**WORK TO BE COMPLETED**
After finding the line containing "In the leftmost" below, please output that line and each following one through the line containing "0\-: Do a Start", exactly as written.

(Data excerpts)

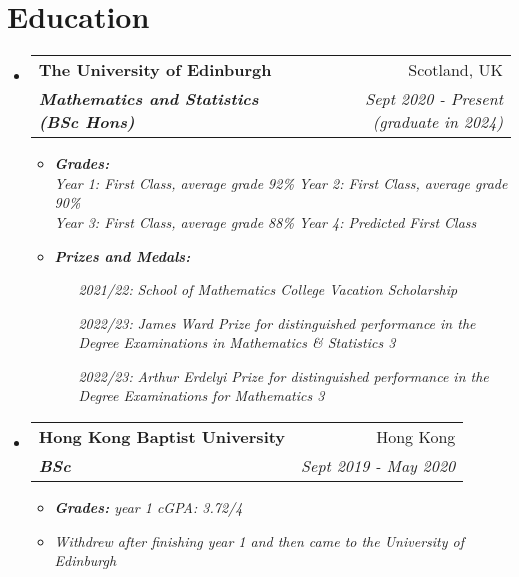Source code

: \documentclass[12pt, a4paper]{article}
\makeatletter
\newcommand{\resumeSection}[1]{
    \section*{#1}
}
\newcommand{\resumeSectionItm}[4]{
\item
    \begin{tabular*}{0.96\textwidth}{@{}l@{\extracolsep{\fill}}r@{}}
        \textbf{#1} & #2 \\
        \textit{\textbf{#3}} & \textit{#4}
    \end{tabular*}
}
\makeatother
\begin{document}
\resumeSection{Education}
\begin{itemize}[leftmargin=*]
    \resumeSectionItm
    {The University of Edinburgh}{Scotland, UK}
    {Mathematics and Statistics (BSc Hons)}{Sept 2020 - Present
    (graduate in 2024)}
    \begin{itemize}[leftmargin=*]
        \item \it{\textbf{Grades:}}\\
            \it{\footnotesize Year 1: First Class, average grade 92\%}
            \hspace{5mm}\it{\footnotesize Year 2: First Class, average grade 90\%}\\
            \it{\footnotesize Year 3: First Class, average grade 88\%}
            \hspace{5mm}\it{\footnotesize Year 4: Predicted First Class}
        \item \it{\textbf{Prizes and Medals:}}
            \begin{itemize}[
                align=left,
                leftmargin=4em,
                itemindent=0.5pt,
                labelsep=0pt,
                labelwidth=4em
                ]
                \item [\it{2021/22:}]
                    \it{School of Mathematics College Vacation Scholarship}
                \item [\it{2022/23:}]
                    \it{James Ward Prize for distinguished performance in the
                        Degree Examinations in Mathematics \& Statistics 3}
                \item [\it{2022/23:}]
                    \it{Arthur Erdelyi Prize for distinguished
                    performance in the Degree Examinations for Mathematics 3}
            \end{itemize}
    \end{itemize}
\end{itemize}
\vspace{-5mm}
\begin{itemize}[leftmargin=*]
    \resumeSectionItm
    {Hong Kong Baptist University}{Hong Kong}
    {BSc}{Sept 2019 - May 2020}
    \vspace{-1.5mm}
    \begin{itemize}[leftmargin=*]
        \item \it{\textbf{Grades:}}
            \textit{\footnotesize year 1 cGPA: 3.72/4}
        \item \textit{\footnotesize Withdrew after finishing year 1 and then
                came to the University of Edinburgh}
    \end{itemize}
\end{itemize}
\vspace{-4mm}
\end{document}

==

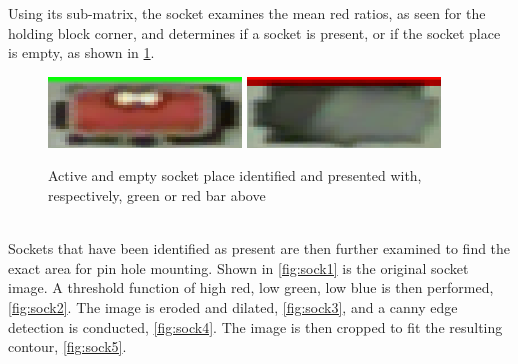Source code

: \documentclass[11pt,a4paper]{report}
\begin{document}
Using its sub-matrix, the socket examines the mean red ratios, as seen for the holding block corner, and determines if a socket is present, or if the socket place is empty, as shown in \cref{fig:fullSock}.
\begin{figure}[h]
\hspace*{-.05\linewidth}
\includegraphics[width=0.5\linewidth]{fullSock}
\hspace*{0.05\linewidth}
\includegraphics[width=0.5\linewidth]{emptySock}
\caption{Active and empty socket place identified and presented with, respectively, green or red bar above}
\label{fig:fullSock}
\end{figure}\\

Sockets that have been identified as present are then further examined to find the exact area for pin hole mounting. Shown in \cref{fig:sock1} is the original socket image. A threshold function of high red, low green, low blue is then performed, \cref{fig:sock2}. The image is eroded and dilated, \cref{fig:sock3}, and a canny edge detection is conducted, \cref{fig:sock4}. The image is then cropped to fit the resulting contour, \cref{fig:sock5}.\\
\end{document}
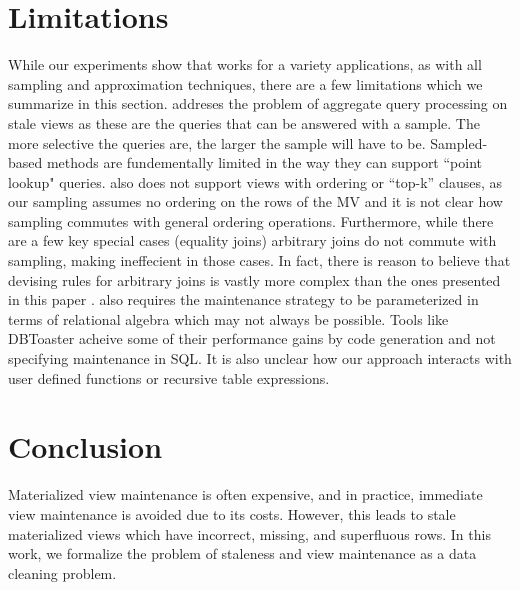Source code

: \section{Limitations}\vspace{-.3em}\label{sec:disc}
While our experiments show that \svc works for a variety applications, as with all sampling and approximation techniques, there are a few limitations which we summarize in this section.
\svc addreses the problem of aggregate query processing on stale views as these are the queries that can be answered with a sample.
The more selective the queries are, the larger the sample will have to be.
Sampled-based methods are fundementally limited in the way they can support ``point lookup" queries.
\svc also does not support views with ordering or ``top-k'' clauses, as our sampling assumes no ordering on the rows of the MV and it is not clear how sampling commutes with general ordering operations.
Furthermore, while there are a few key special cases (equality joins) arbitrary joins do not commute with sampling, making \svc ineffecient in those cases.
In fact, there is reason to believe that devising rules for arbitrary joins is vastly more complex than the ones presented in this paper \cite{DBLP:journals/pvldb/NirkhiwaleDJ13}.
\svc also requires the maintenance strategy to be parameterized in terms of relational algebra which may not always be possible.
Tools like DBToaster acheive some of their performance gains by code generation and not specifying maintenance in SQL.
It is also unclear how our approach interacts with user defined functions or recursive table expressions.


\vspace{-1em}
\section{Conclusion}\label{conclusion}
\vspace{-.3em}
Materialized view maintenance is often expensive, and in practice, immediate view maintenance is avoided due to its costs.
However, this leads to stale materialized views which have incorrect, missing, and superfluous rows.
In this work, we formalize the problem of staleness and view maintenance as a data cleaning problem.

---

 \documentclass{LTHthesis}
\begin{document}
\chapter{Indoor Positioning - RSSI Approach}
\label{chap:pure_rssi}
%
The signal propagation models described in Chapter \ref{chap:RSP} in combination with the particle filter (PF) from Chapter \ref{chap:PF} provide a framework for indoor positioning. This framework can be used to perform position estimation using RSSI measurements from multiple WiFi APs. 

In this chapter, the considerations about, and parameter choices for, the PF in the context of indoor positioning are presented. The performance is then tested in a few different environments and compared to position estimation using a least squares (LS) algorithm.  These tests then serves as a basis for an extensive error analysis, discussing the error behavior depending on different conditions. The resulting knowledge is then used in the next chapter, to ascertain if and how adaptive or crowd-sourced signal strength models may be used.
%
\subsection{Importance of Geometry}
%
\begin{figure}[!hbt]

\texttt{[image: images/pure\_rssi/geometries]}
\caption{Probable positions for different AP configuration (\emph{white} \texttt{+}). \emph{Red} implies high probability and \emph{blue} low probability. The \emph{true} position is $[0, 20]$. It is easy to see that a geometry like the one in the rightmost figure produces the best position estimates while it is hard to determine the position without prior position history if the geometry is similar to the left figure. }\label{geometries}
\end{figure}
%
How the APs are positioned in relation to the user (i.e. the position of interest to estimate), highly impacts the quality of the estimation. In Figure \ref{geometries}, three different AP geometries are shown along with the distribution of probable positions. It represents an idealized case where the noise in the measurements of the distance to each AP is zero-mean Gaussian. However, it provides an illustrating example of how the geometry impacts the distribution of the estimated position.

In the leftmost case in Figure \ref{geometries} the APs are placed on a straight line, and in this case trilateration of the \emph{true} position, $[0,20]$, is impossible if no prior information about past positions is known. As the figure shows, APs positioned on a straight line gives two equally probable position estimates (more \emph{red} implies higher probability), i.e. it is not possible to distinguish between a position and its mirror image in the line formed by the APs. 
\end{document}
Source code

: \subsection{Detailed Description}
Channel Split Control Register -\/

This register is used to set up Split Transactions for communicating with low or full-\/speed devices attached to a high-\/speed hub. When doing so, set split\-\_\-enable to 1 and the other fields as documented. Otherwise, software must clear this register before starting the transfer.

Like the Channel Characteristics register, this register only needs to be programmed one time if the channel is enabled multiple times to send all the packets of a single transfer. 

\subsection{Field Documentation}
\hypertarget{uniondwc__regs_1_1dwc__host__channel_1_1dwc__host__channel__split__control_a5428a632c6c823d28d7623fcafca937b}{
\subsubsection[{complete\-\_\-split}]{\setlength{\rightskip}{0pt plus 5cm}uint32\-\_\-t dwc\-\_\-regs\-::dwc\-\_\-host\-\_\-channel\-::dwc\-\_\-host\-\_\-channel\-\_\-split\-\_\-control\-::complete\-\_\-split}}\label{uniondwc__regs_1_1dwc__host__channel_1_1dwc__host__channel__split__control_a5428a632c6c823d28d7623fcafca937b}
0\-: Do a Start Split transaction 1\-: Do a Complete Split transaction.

**FINISHED TASK**
In the leftmost case in Figure \ref{geometries} the APs are placed on a straight line, and in this case trilateration of the \emph{true} position, $[0,20]$, is impossible if no prior information about past positions is known. As the figure shows, APs positioned on a straight line gives two equally probable position estimates (more \emph{red} implies higher probability), i.e. it is not possible to distinguish between a position and its mirror image in the line formed by the APs. 
\end{document}
Source code

: \subsection{Detailed Description}
Channel Split Control Register -\/

This register is used to set up Split Transactions for communicating with low or full-\/speed devices attached to a high-\/speed hub. When doing so, set split\-\_\-enable to 1 and the other fields as documented. Otherwise, software must clear this register before starting the transfer.

Like the Channel Characteristics register, this register only needs to be programmed one time if the channel is enabled multiple times to send all the packets of a single transfer. 

\subsection{Field Documentation}
\hypertarget{uniondwc__regs_1_1dwc__host__channel_1_1dwc__host__channel__split__control_a5428a632c6c823d28d7623fcafca937b}{
\subsubsection[{complete\-\_\-split}]{\setlength{\rightskip}{0pt plus 5cm}uint32\-\_\-t dwc\-\_\-regs\-::dwc\-\_\-host\-\_\-channel\-::dwc\-\_\-host\-\_\-channel\-\_\-split\-\_\-control\-::complete\-\_\-split}}\label{uniondwc__regs_1_1dwc__host__channel_1_1dwc__host__channel__split__control_a5428a632c6c823d28d7623fcafca937b}
0\-: Do a Start Split transaction 1\-: Do a Complete Split transaction.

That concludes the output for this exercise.